When voters in Sunnyvale, Calif., approved a gun control measure in November, both sides of the gun debate thought it could help their cause nationally.
Sunnyvale Mayor Tony Spitaleri, who pushed for the new rules, hoped his city’s restrictions would help to convince local and state lawmakers that there was support for gun control. “City by city, if we start doing something, it’ll give the base for legislators to stand on and take on these issues,” he said in an interview after the vote passed in a 66 percent to 34 percent vote.
But gun rights advocates saw the new rules favorably, too. At least, in a way. While other cases could make it to the level of the Supreme Court, Sunnyvale’s restrictive rules are particularly suited to get there faster, according to an attorney who represents the pro-gun National Rifle Association. And, to get them there, he just filed a lawsuit against the city on behalf of a few residents.
“Win or lose, [it could] go straight up to the Supreme Court and be there in a matter of months rather than a matter of years,” the attorney, Chuck Michel, says. The NRA supports the suit.
That’s because Sunnyvale’s rules mandate more urgency than other similar restrictions. Voters approved Measure C last month, which has four components restricting how quickly gun owners must report loss or theft of a firearm, when they must be locked away, how long vendors must keep sales logs and, important to the NRA’s case, possession of large-capacity ammunition magazines.
Michel hopes that a legal gray area created by California’s gun rules and Sunnyvale’s new restrictions will convince courts to act quickly. State law prohibits the sale, purchase or import of such large-capacity magazines, but allows those who already possessed them to keep them.
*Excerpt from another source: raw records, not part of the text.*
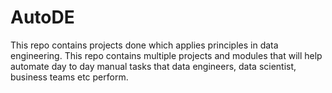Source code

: # AutoDE
This repo contains projects done which applies principles in data engineering. This repo contains multiple projects and modules that will help automate day to day manual tasks that data engineers, data scientist, business teams etc perform.

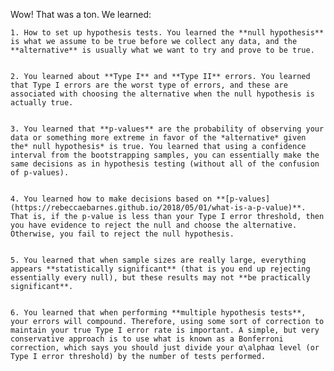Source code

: Wow! That was a ton. We learned:


    1. How to set up hypothesis tests. You learned the **null hypothesis** is what we assume to be true before we collect any data, and the **alternative** is usually what we want to try and prove to be true.


    2. You learned about **Type I** and **Type II** errors. You learned that Type I errors are the worst type of errors, and these are associated with choosing the alternative when the null hypothesis is actually true.


    3. You learned that **p-values** are the probability of observing your data or something more extreme in favor of the *alternative* given the* null hypothesis* is true. You learned that using a confidence interval from the bootstrapping samples, you can essentially make the same decisions as in hypothesis testing (without all of the confusion of p-values).


    4. You learned how to make decisions based on **[p-values](https://rebeccaebarnes.github.io/2018/05/01/what-is-a-p-value)**. That is, if the p-value is less than your Type I error threshold, then you have evidence to reject the null and choose the alternative. Otherwise, you fail to reject the null hypothesis.


    5. You learned that when sample sizes are really large, everything appears **statistically significant** (that is you end up rejecting essentially every null), but these results may not **be practically significant**.


    6. You learned that when performing **multiple hypothesis tests**, your errors will compound. Therefore, using some sort of correction to maintain your true Type I error rate is important. A simple, but very conservative approach is to use what is known as a Bonferroni correction, which says you should just divide your α\alphaα level (or Type I error threshold) by the number of tests performed.
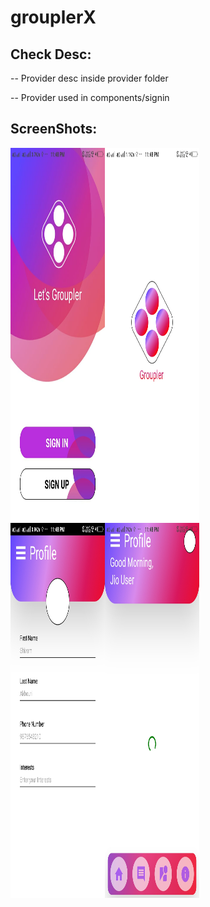 # grouplerX

## Check Desc:

-- Provider desc inside provider folder
 
-- Provider used in components/signin


## ScreenShots:

<div style="display:flex;">
  <img src= "https://raw.githubusercontent.com/shivam-akhouri/grouplerX/master/pictures/welcome.jpeg" width="30%" height="600">
  <img src= "https://raw.githubusercontent.com/shivam-akhouri/grouplerX/master/pictures/loading.jpeg"  width="30%" height="600">
</div>
<div style="display:flex;">
  <img src= "https://raw.githubusercontent.com/shivam-akhouri/grouplerX/master/pictures/WhatsApp%20Image%202022-02-13%20at%2011.49.32%20PM%20(4).jpeg" width="30%" height="600">
  <img src= "https://raw.githubusercontent.com/shivam-akhouri/grouplerX/master/pictures/profile.jpeg"  width="30%" height="600">
</div>
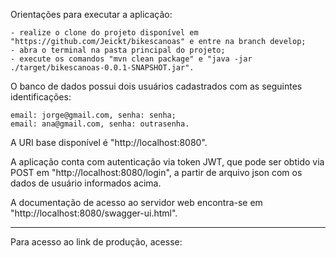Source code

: Orientações para executar a aplicação:

    - realize o clone do projeto disponível em "https://github.com/Jeickt/bikescanoas" e entre na branch develop;
    - abra o terminal na pasta principal do projeto;
    - execute os comandos "mvn clean package" e "java -jar ./target/bikescanoas-0.0.1-SNAPSHOT.jar".

O banco de dados possui dois usuários cadastrados com as seguintes identificações:

    email: jorge@gmail.com, senha: senha;
    email: ana@gmail.com, senha: outrasenha.

A URI base disponível é "http://localhost:8080".

A aplicação conta com autenticação via token JWT, que pode ser obtido via POST em "http://localhost:8080/login", a partir de arquivo json com os dados de usuário informados acima.

A documentação de acesso ao servidor web encontra-se em "http://localhost:8080/swagger-ui.html".

*****

Para acesso ao link de produção, acesse: 
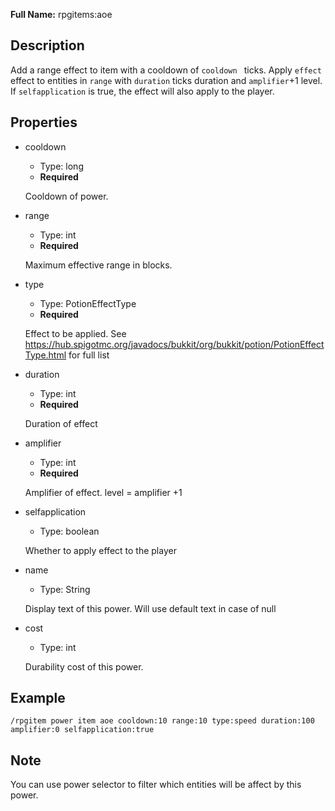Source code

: **Full Name:** rpgitems:aoe

## Description

Add a range effect to item with a cooldown of `cooldown ` ticks. Apply `effect` effect to entities in `range` with `duration` ticks duration and `amplifier`+1 level. If `selfapplication` is true, the effect will also apply to the player.

## Properties

* cooldown

  * Type: long
  * **Required**

  Cooldown of power.

* range

  * Type: int
  * **Required**

  Maximum effective range in blocks.

* type

  * Type: PotionEffectType
  * **Required**
  
  Effect to be applied. See https://hub.spigotmc.org/javadocs/bukkit/org/bukkit/potion/PotionEffectType.html for full list

* duration

  * Type: int
  * **Required**
  
  Duration of effect

* amplifier

  * Type: int
  * **Required**
  
  Amplifier of effect. level = amplifier +1

* selfapplication

  * Type: boolean

  Whether to apply effect to the player

* name

  * Type: String

  Display text of this power. Will use default text in case of null

* cost

  * Type: int

  Durability cost of this power.

## Example

`/rpgitem power item aoe cooldown:10 range:10 type:speed duration:100 amplifier:0 selfapplication:true`

## Note

You can use power selector to filter which entities will be affect by this power.
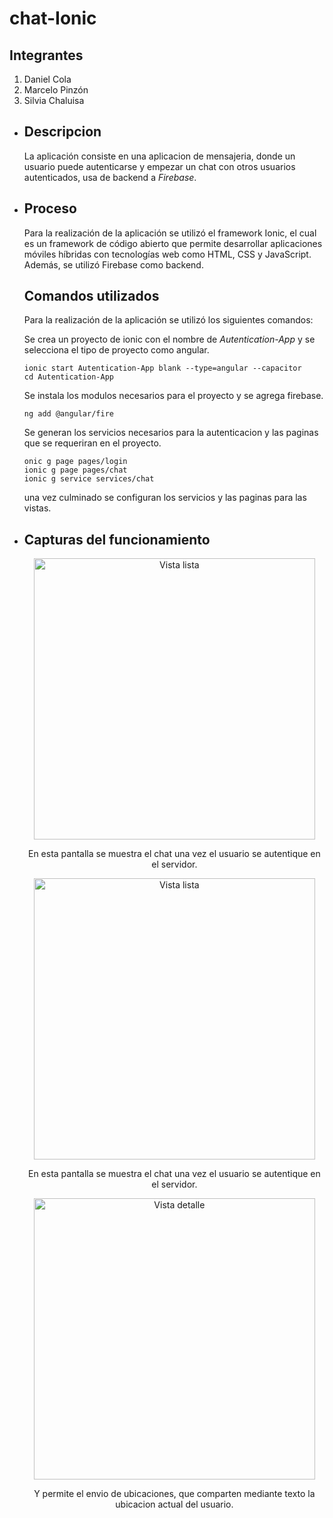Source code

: <h1>chat-Ionic</h1>

<h2>Integrantes</h2>
<ol>
  <li>Daniel Cola</li>
  <li>Marcelo Pinzón</li>
  <li>Silvia Chaluisa</li>
</ol>

<ul>
  <li>
    <h2>Descripcion</h2>
      <p>La aplicación consiste en una aplicacion de mensajeria,
      donde un usuario puede autenticarse y empezar un chat con
      otros usuarios autenticados, usa de backend a <em>Firebase</em>.</p>
  </li>
  <li>
    <h2>Proceso</h2>
    <p>Para la realización de la aplicación se utilizó el framework
    Ionic, el cual es un framework de código abierto que permite
    desarrollar aplicaciones móviles híbridas con tecnologías web
    como HTML, CSS y JavaScript. Además, se utilizó Firebase
    como backend.</p>
    <h2>Comandos utilizados</h2>
    <p>Para la realización de la aplicación se utilizó los
    siguientes comandos:</p>
    <p>
      Se crea un proyecto de ionic con el nombre de
      <em> Autentication-App </em>
      y se selecciona el tipo de proyecto como angular.
    </p>
    <pre><code>ionic start Autentication-App blank --type=angular --capacitor
cd Autentication-App</code></pre>
    <p>
      Se instala los modulos necesarios para el proyecto y se agrega
      firebase.
    </p>
    <pre><code>ng add @angular/fire</code></pre>
    <p>
      Se generan los servicios necesarios para la
      autenticacion y las paginas que se requeriran
      en el proyecto.
    </p>
    <pre><code>onic g page pages/login
ionic g page pages/chat
ionic g service services/chat</code></pre>
  <p>
    una vez culminado se configuran los servicios
    y las paginas para las vistas.
  </p>
  </li>
  <li>
    <h2>Capturas del funcionamiento</h2>
    <div align="center">
      <img src="https://github.com/user-attachments/assets/ec90074f-28ba-444a-be04-8eaf9daa509c" alt="Vista lista" width="450"/>
      <p>
        En esta pantalla se muestra el chat una vez el usuario
        se autentique en el servidor.
      </p>
    </div>
    <div align="center">
      <img src="https://github.com/user-attachments/assets/7d885dce-158b-4e59-8350-604aa6d4d83d" alt="Vista lista" width="450"/>
      <p>
        En esta pantalla se muestra el chat una vez el usuario
        se autentique en el servidor.
      </p>
    </div>
    <div align="center">
      <img src="https://github.com/user-attachments/assets/196d0c5c-5359-4738-8945-9cea4bb744e3" alt="Vista detalle" width="450"/>
      <p>
        Y permite el envio de ubicaciones, que comparten mediante
        texto la ubicacion actual del usuario.
      </p>
    </div>
  </li>
</ul>
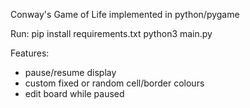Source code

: Conway's Game of Life implemented in python/pygame

Run:
pip install requirements.txt
python3 main.py

Features:
- pause/resume display
- custom fixed or random cell/border colours
- edit board while paused
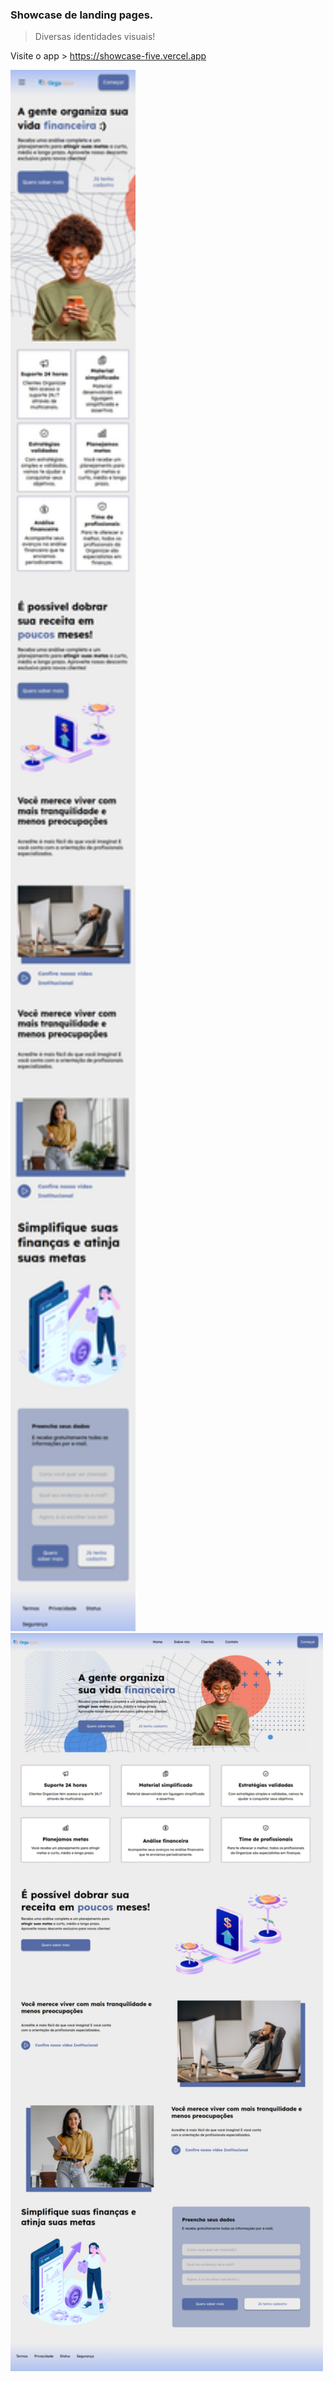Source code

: ### Showcase de landing pages.

> Diversas identidades visuais!

Visite o app > <a href="https://showcase-five.vercel.app/">https://showcase-five.vercel.app</a>

<p align="top">
   <img src="./src/assets/mob.png" width="200" title="hover text">
  <img src="./src/assets/desk.png" width="500" title="hover text">
</p>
But the new rules ban possession of large-capacity magazines, meaning there’s no clear way to get them back if the rules are overturned.
“Once they don’t have them, they can’t replace them,” he said. “So that creates the need for expedited court review.”
Michel filed the suit Monday on behalf of a handful of Sunnyvale residents, arguing that the ban violates his clients’s Second Amendment rights. “This is standard capacity, this is what comes with firearms off the shelf,” he said. “And that’s because they’re the best suited for sport and self-defense.”
The Sunnyvale measure represented a win for the gun control movement, which has seen less success than the opposing gun rights movement in recent months and years.